| WHAT YOU NEED TO DO |
Look through the records below for the line with "the end of it.". Return that line and each one after it up to and including the line with "already a condition.", exactly.

| EXTRACTED RECORDS |
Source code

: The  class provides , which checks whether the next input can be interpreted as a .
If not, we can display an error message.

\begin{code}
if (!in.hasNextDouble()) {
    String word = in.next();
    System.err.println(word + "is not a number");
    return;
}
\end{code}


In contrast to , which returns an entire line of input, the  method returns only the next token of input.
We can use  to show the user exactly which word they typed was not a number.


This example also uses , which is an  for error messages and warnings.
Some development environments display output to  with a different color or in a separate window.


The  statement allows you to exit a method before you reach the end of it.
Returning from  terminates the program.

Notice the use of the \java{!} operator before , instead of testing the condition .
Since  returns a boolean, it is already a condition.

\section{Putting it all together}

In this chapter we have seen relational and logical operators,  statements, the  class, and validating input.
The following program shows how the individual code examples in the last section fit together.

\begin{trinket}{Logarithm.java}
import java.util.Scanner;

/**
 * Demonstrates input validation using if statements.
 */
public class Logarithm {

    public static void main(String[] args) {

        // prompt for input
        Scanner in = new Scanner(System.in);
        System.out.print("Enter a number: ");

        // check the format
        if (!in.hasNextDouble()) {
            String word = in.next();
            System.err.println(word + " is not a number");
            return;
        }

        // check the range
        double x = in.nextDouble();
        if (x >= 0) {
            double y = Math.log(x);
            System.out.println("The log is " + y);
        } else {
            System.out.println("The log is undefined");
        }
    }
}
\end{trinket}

| SOLUTION TO THIS PROBLEM |
The  statement allows you to exit a method before you reach the end of it.
Returning from  terminates the program.

Notice the use of the \java{!} operator before , instead of testing the condition .
Since  returns a boolean, it is already a condition.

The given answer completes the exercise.